Photograph from LaurenceYYZ/Reddit

For 15 minutes on Saturday, something weird happened at Yonge-Dundas Square. The enormous digital display mounted on the exterior of the Eaton Centre, which normally beams advertisements into the eyeballs of anyone who comes anywhere near the intersection, was taken over by a heartfelt personal message. On the south side of the display were five images of a smiling older woman. On the north side, there was a message: “In Memoriam: Stella Przybylowski, 1926 – 2015. Beloved wife. Loving mother. Aunt of many nieces and nephews. Cherished grandmother.” It was a towering obituary, on one of the most prominent display advertising surfaces in the country.

Passersby were intrigued. Was this the funeral rite of some super-wealthy family?

George Przybylowski is a vice president at Informa Canada, a company that puts on conferences and exhibitions. He’s a normal, 65-year-old guy who loved Stella, his mother. All he wanted, initially, was a small plaque in her honour on a particular bench on the main floor of the Eaton Centre, near Trinity Square.

“I just kept trying to think about what I could possibly do to honour my mother in some fashion, beyond a grave and a tombstone,” he said. Because he has been involved in organizing conferences for the real estate industry, he had some acquaintances at Cadillac Fairview, the Eaton Centre’s corporate landlord. He reached out to them. “I said, ‘Hey, what about Stella’s Bench?'”

Stella, who died at 89 years old in August 2015, was forced to leave Poland with her family in 1940 after the country was invaded by Russia. She arrived in Canada 10 years later, after a series of forced relocations that brought her to first to Siberia, and later to India and Lebanon. By 1951 she’d moved to Toronto and found a husband. In 1960, she took a job at Eatons, the now-defunct department store, where she worked in the accounting department. In 1977, when Eatons became the Eaton Centre’s namesake and anchor tenant, Stella formed a lifelong connection with the mall.

“She was a fanatic about Eatons and the Eaton Centre,” George says. “After she retired, in 1991, she went to the Eaton Centre every Tuesday and Thursday.” She drank coffee and watched the crowds. That was the origin of the plaque idea.

But Cadillac Fairview couldn’t do the plaque. According to George, they didn’t want to set a precedent for other families who might want plaques for former mall employees. Instead, the company suggested an alternative: a 15-minute tribute on the big display board outside the mall.
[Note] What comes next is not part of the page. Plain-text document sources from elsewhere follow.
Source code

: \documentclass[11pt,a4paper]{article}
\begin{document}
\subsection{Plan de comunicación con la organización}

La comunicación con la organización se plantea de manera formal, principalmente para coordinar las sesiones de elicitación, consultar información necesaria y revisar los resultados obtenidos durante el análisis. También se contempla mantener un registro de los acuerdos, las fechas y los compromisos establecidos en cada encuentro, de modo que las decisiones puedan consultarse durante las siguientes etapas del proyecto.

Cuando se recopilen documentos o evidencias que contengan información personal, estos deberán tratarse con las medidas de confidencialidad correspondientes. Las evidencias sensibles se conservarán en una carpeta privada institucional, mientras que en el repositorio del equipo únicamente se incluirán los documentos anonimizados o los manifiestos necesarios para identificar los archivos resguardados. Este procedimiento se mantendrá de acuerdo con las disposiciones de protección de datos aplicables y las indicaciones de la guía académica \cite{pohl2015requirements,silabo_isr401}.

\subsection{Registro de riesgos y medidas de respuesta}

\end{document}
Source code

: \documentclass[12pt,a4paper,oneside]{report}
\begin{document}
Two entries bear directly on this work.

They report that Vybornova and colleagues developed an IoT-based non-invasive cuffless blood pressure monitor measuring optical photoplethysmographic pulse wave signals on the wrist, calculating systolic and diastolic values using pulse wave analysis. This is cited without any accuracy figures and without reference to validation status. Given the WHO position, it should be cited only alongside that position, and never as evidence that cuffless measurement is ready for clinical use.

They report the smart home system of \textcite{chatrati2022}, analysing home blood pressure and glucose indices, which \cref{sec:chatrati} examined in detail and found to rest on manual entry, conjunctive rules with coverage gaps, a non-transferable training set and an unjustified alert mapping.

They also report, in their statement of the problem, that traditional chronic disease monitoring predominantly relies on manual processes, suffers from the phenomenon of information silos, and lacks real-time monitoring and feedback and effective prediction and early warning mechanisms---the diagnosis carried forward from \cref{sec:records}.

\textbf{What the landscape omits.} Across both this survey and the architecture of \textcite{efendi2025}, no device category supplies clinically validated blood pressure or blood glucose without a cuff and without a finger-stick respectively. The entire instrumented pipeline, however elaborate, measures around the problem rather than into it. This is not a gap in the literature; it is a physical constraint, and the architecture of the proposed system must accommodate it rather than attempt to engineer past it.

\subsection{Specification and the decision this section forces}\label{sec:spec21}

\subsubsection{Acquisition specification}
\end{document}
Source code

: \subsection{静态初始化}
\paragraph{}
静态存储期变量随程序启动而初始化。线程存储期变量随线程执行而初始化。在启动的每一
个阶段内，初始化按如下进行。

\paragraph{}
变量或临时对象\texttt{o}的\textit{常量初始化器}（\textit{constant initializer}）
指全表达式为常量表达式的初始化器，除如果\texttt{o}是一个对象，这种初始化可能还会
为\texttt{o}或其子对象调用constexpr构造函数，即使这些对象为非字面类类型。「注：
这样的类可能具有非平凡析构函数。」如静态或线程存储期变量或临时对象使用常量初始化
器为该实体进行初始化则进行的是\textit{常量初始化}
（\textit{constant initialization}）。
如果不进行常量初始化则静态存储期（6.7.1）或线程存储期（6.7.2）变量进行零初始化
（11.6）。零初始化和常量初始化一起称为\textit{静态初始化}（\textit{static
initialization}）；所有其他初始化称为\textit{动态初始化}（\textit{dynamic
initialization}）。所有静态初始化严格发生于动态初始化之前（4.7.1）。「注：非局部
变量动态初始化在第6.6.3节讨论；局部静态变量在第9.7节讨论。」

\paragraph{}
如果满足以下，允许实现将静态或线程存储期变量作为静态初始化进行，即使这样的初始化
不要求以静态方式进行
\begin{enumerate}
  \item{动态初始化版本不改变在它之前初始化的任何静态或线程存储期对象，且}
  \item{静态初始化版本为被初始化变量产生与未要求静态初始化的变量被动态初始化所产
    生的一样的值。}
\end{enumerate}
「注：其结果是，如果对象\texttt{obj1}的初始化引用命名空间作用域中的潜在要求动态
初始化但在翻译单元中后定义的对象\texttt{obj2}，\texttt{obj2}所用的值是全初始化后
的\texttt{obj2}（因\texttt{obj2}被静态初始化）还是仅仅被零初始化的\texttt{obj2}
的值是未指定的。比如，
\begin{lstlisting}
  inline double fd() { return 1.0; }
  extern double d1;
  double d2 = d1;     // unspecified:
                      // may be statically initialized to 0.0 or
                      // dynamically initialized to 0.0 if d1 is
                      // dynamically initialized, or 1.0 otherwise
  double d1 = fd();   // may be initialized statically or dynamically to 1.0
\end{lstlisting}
No money changed hands; Cadillac Fairview did it free of charge.

On the day of the display, George and 14 other family members stood in Yonge-Dundas Square and watched the big board, along with thousands of strangers who happened to be passing through the intersection at the time. “I was feeling pretty touched,” George says. “My mother would be very upset, because she never wanted anybody to make a fuss over her.”